Activity ▸ Note how many lines in the entries below contain the string "linear", and answer with that number and no other text.
----- Data provided
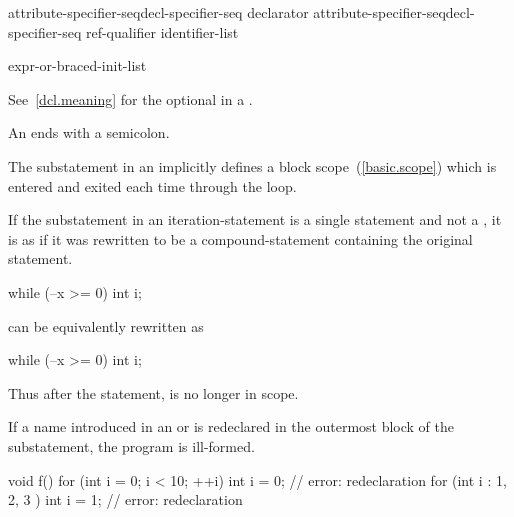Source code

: \begin{bnf}
\br
    attribute-specifier-seq\opt decl-specifier-seq declarator\br
    attribute-specifier-seq\opt decl-specifier-seq ref-qualifier\opt{} \terminal{[} identifier-list \terminal{]}
\end{bnf}

\begin{bnf}
\br
    expr-or-braced-init-list
\end{bnf}

See~\ref{dcl.meaning} for the optional  in a
.
\begin{note}
An  ends with a semicolon.
\end{note}

\pnum
The substatement in an  implicitly defines
a block scope~(\ref{basic.scope}) which is entered and exited each time
through the loop.

%
If the substatement in an iteration-statement is a single statement and
not a , it is as if it was rewritten to be
a compound-statement containing the original statement.
\begin{example}

\begin{codeblock}
while (--x >= 0)
  int i;
\end{codeblock}

can be equivalently rewritten as

\begin{codeblock}
while (--x >= 0) {
  int i;
}
\end{codeblock}

Thus after the  statement,  is no longer in scope.
\end{example}

\pnum
If a name introduced in an
 or 
is redeclared in the outermost block of the substatement, the program is ill-formed.
\begin{example}
\begin{codeblock}
void f() {
  for (int i = 0; i < 10; ++i)
    int i = 0;          // error: redeclaration
  for (int i : { 1, 2, 3 })
    int i = 1;          // error: redeclaration
}
\end{codeblock}
\end{example}

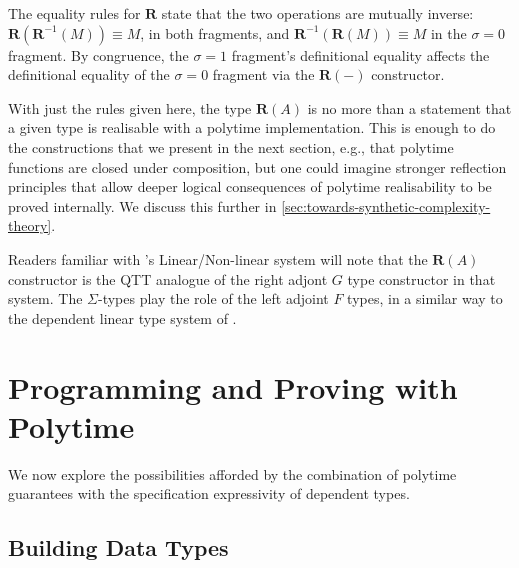 \documentclass[acmsmall,screen]{acmart}
\newcommand{\Rtype}{\mathbf{R}}
\newcommand{\rIntro}{\mathbf{R}}
\newcommand{\rElim}{\mathbf{R}^{-1}}
\begin{document}
The equality rules for $\Rtype$ state that the two operations are
mutually inverse: $\rIntro(\rElim(M)) \equiv M$, in both fragments,
and $\rElim(\rIntro(M)) \equiv M$ in the $\sigma = 0$ fragment. By
congruence, the $\sigma = 1$ fragment's definitional equality affects
the definitional equality of the $\sigma = 0$ fragment via the
$\rIntro(-)$ constructor.

With just the rules given here, the type $\Rtype(A)$ is no more than a
statement that a given type is realisable with a polytime
implementation. This is enough to do the constructions that we present
in the next section, e.g., that polytime functions are closed under
composition, but one could imagine stronger reflection principles that
allow deeper logical consequences of polytime realisability to be
proved internally. We discuss this further in
\autoref{sec:towards-synthetic-complexity-theory}.

Readers familiar with \citet{Benton94}'s Linear/Non-linear system will
note that the $\Rtype(A)$ constructor is the QTT analogue of the right
adjont $G$ type constructor in that system. The $\Sigma$-types play
the role of the left adjoint $F$ types, in a similar way to the
dependent linear type system of \citet{KrishnaswamiPB15}.

\section{Programming and Proving with Polytime}
\label{sec:programming-polytime}

We now explore the possibilities afforded by the combination of
polytime guarantees with the specification expressivity of dependent
types.

\subsection{Building Data Types}
\label{sec:prog-datatypes}
\end{document}

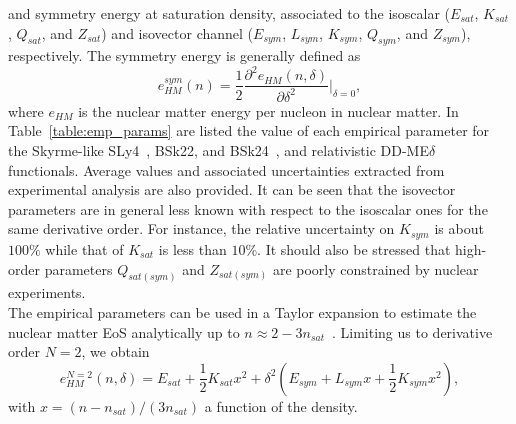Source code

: and symmetry energy at saturation density, associated to the isoscalar
($E_{sat}$, $K_{sat}$, $Q_{sat}$, and $Z_{sat}$) and isovector channel ($E_{sym}$,
$L_{sym}$, $K_{sym}$, $Q_{sym}$, and $Z_{sym}$), respectively. 
The symmetry energy is generally defined as
%
\begin{equation}
  e_{HM}^{sym}(n) = \frac{1}{2}\frac{\partial^2 e_{HM}(n,\delta)}{\partial
  \delta^2}\bigg|_{\delta=0},\label{eq:esym}
\end{equation}
%
where $e_{HM}$ is the nuclear matter energy per nucleon in nuclear matter. In
Table~\ref{table:emp_params} are listed the value of each empirical parameter
for the Skyrme-like SLy4~\cite{Chabanat1998}, BSk22, and
BSk24~\cite{Goriely2013}, and relativistic
DD-ME$\delta$~\cite{RocaMaza2011} functionals. Average values and associated
uncertainties extracted from experimental analysis are also provided. It can be
seen that the isovector parameters are in general less known with respect to
the isoscalar ones for the same derivative order. For instance, the relative
uncertainty on $K_{sym}$ is about $100\%$ while that of $K_{sat}$ is less than
$10\%$. It should also be stressed that high-order parameters $Q_{sat(sym)}$
and $Z_{sat(sym)}$ are poorly constrained by nuclear experiments.\\
The empirical parameters can be used in a Taylor expansion to estimate the
nuclear matter EoS analytically up to 
$n \approx 2-3n_{sat}$~\cite{Margueron2018a,Margueron2018b}. Limiting us to 
derivative order $N=2$, we obtain
%
\begin{equation}
  e^{N=2}_{HM}(n,\delta) = E_{sat} + \frac{1}{2}K_{sat}x^2 
  + \delta^2 (E_{sym} + L_{sym}x +\frac{1}{2}K_{sym}x^2),
\end{equation}
%
with $x = (n-n_{sat})/(3n_{sat})$ a function of the density. 

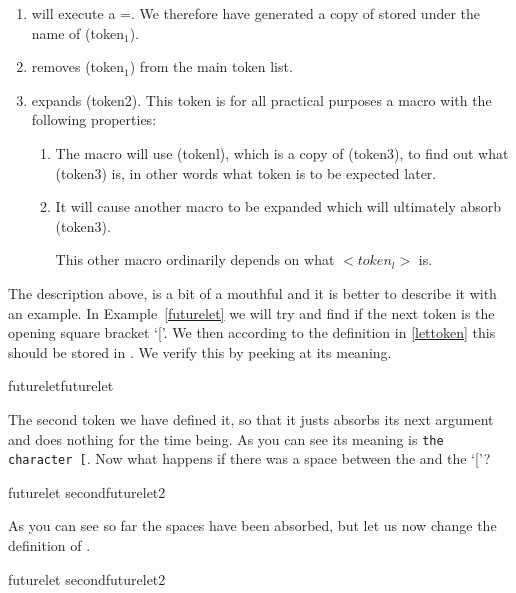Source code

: \begin{enumerate}
\item  \tex will execute a \cmd{\let}=.
We therefore have generated a copy of 
stored under the name of (token$_1$).\label{lettoken}

\item  removes (token$_1$) from the main token list.

\item \tex expands (token2). This token is for all
practical purposes a macro with the following
properties:

\begin{enumerate}
\item The macro will use (tokenl), which is a
copy of (token3), to find out what (token3)
is, in other words what token is to be
expected later.
\item It will cause another macro to be expanded
which will ultimately absorb (token3).

This other macro ordinarily depends on
what $<token_l>$ is.
\end{enumerate}
\end{enumerate}

The description above, is a bit of a mouthful and it is better to describe it with an example. In Example~\ref{futurelet} we will try and find if the next token is the opening square bracket `['. We then according to the definition in \ref{lettoken} this should be stored in . We verify this by peeking at its meaning.

\begin{texexample}{futurelet}{futurelet}
\def\tokentwo#1{}
\futurelet\tokenone\tokentwo[
\meaning\tokenone
\end{texexample}

The second token  we have defined it, so that it justs absorbs its next argument and does nothing for the time being. As you can see its meaning is \texttt{the character [}. Now what happens if there was a space between the  and the `['?

\begin{texexample}{futurelet second}{futurelet2}
\def\tokentwo#1{}
\futurelet\tokenone\tokentwo     [
\meaning\tokenone
\end{texexample}

As you can see so far the spaces have been absorbed, but let us now change the definition of .

\begin{texexample}{futurelet second}{futurelet2}
\def\tokentwo#1{}
\futurelet\tokenone\tokentwo     
\meaning\tokenone
\end{texexample}



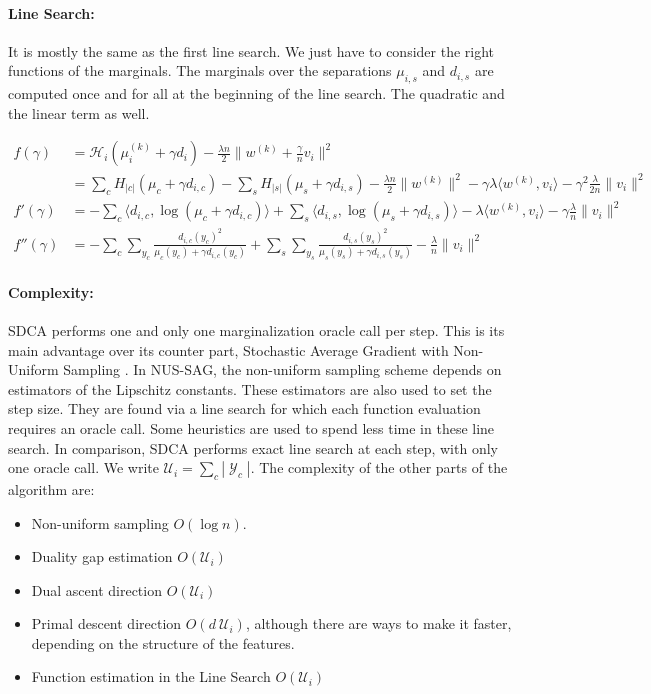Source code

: \documentclass{article}
\DeclareMathOperator{\1}{\mathbb{1}}
\DeclareMathOperator{\Y}{\mathcal{Y}}
\begin{document}
\paragraph{Line Search:} 
It is mostly the same as the first line search.
We just have to consider the right functions of the marginals.
The marginals over the separations $\mu_{i, s}$ and $d_{i, s}$ are computed once and for all at the beginning of the line search.
The quadratic and the linear term as well.


\begin{align*}
	f(\gamma)
	& = \mathcal H_i(\mu_i^{(k)} + \gamma d_i) 
	- \frac{\lambda n}{2} \| w^{(k)} + \frac{\gamma}{n} v_i \|^2 
	\\
	& =  \sum_c H_{|c|}(\mu_c + \gamma d_{i, c}) 
	- \sum_s H_{|s|}(\mu_s + \gamma d_{i, s}) 
	- \frac{\lambda n}{2} \| w^{(k)}\|^2 
	- \gamma \lambda  \langle w^{(k)} , v_i \rangle 
	- \gamma^2 \frac{\lambda}{2n} \|v_i \|^2 
	\\
	f'(\gamma) & =  - \sum_c \langle d_{i, c}, \log(\mu_c + \gamma d_{i, c}) \rangle 
	+ \sum_s \langle d_{i, s} , \log(\mu_s + \gamma d_{i, s}) \rangle 
	- \lambda  \langle w^{(k)} , v_i \rangle 
	- \gamma \frac{\lambda}{n} \|v_i \|^2 
	\\
	f''(\gamma) & = - \sum_c \sum_{y_c} \frac{d_{i, c}(y_c)^2 }{ \mu_c(y_c) + \gamma d_{i, c}(y_c) }
	+ \sum_s \sum_{y_s} \frac{d_{i, s}(y_s)^2 }{ \mu_s(y_s) + \gamma d_{i, s}(y_s) }
	- \frac{\lambda}{n} \|v_i \|^2 
\end{align*}

\paragraph{Complexity:}
SDCA performs one and only one marginalization oracle call per step.
This is its main advantage over its counter part, Stochastic Average Gradient with Non-Uniform Sampling \cite{schmidt_non-uniform_2015}.
In NUS-SAG, the non-uniform sampling scheme depends on estimators of the Lipschitz constants.
These estimators are also used to set the step size.
They are found via a line search for which each function evaluation requires an oracle call.
Some heuristics are used to spend less time in these line search.
In comparison, SDCA performs exact line search at each step, with only one oracle call.
We write $\mathcal U_i = \sum_c |\Y_c|$. The complexity of the other parts of the algorithm are:
\begin{itemize}
	\item Non-uniform sampling $O(\log n)$.
	\item Duality gap estimation $O(\mathcal U_i)$
	\item Dual ascent direction $O(\mathcal U_i)$
	\item Primal descent direction $O(d \ \mathcal U_i)$, although there are ways to make it faster, depending on the structure of the features.
	\item Function estimation in the Line Search $O(\mathcal U_i)$
\end{itemize}



\end{document}
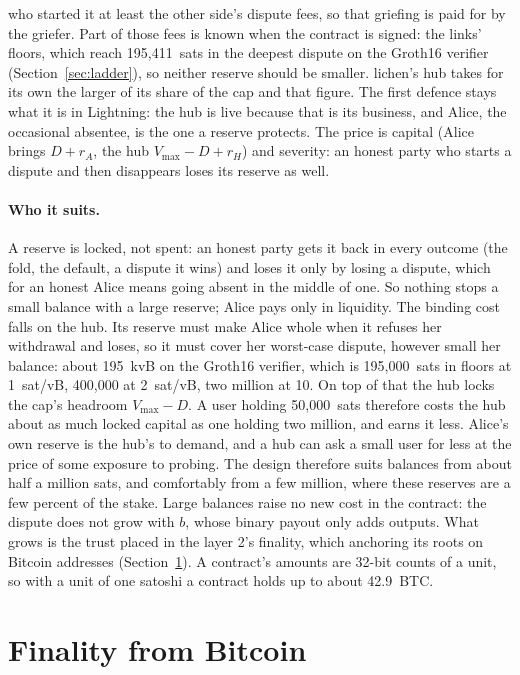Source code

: \documentclass[11pt]{article}
\newcommand{\vmax}{V_{\max}}
\begin{document}
who started it at least the other side's dispute fees, so that griefing
is paid for by the griefer. Part of those fees is known when the
contract is signed: the links' floors, which reach 195,411~sats in the
deepest dispute on the Groth16 verifier (Section~\ref{sec:ladder}), so
neither reserve should be smaller. lichen's hub takes for its own the
larger of its share of the cap and that figure. The first defence stays what it is in Lightning: the hub is
live because that is its business, and Alice, the occasional absentee,
is the one a reserve protects. The price is capital (Alice brings
$D + r_A$, the hub $\vmax - D + r_H$) and severity: an honest party who
starts a dispute and then disappears loses its reserve as well.

\paragraph{Who it suits.} A reserve is locked, not spent: an honest
party gets it back in every outcome (the fold, the default, a dispute it
wins) and loses it only by losing a dispute, which for an honest Alice
means going absent in the middle of one. So nothing stops a small
balance with a large reserve; Alice pays only in liquidity. The binding
cost falls on the hub. Its reserve must make Alice whole when it refuses
her withdrawal and loses, so it must cover her worst-case dispute,
however small her balance: about 195~kvB on the Groth16 verifier, which
is 195,000~sats in floors at 1~sat/vB, 400,000 at 2~sat/vB, two million
at 10. On top of that the hub locks the cap's headroom $\vmax - D$. A
user holding 50,000~sats therefore costs the hub about as much locked
capital as one holding two million, and earns it less. Alice's own
reserve is the hub's to demand, and a hub can ask a small user for less
at the price of some exposure to probing. The design therefore suits
balances from about half a million sats, and comfortably from a few
million, where these reserves are a few percent of the stake. Large
balances raise no new cost in the contract: the dispute does not grow
with $b$, whose binary payout only adds outputs. What grows is the
trust placed in the layer 2's finality, which anchoring its roots on
Bitcoin addresses (Section~\ref{sec:finality}). A contract's amounts
are 32-bit counts of a unit, so with a unit of one satoshi a contract
holds up to about 42.9~BTC.

\section{Finality from Bitcoin}
\label{sec:finality}
\end{document}

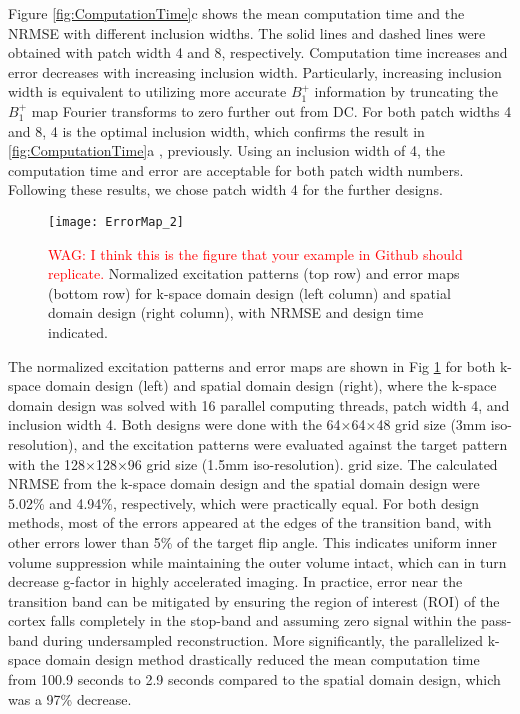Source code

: Figure \ref{fig:ComputationTime}c shows the mean computation time and the NRMSE with different inclusion widths. The solid lines and dashed lines were obtained with patch width 4 and 8, respectively. Computation time increases and error decreases with increasing inclusion width. Particularly, increasing inclusion width is equivalent to utilizing more accurate $B_1^+$ information by truncating the $B_1^+$ map Fourier transforms to zero further out from DC. For both patch widths 4 and 8, 4 is the optimal inclusion width, which confirms the result in \ref{fig:ComputationTime}a , previously. Using an inclusion width of 4, the computation time and error are acceptable for both patch width numbers. Following these results,  we chose patch width 4 for the further designs.

\begin{figure}
	\centering
	\texttt{[image: ErrorMap\_2]}
	\caption{\textcolor{red}{WAG: I think this is the figure that your example in Github should replicate.}
	Normalized excitation patterns (top row) and error maps (bottom row) for k-space domain design (left column) and spatial domain design (right column), with NRMSE and design time indicated.}
	\label{fig:ErrorMap}
\end{figure}
The normalized excitation patterns and error maps are shown in Fig \ref{fig:ErrorMap} for both k-space domain design (left) and spatial domain design (right), where the k-space domain design was solved with 16 parallel computing threads, patch width 4, and inclusion width 4. 
Both designs were done with the 64$\times$64$\times$48 grid size (3mm iso-resolution), and the excitation patterns were evaluated against the target pattern with the 128$\times$128$\times$96 grid size (1.5mm iso-resolution).  grid size. 
The calculated NRMSE from the k-space domain design and the spatial domain design were 5.02\% and 4.94\%, respectively, which were practically equal. For both design methods, most of the errors appeared at the edges of the transition band, with other errors lower than 5\% of the target flip angle. This indicates uniform inner volume suppression while maintaining the outer volume intact, which can in turn decrease g-factor in highly accelerated imaging. In practice, error near the transition band can be mitigated by ensuring the region of interest (ROI) of the cortex falls completely in the stop-band and assuming zero signal within the pass-band during undersampled reconstruction. More significantly, the parallelized k-space domain design method drastically reduced the mean computation time from 100.9 seconds to 2.9 seconds compared to the spatial domain design, which was a 97\% decrease.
----------
Answer space ▸ 3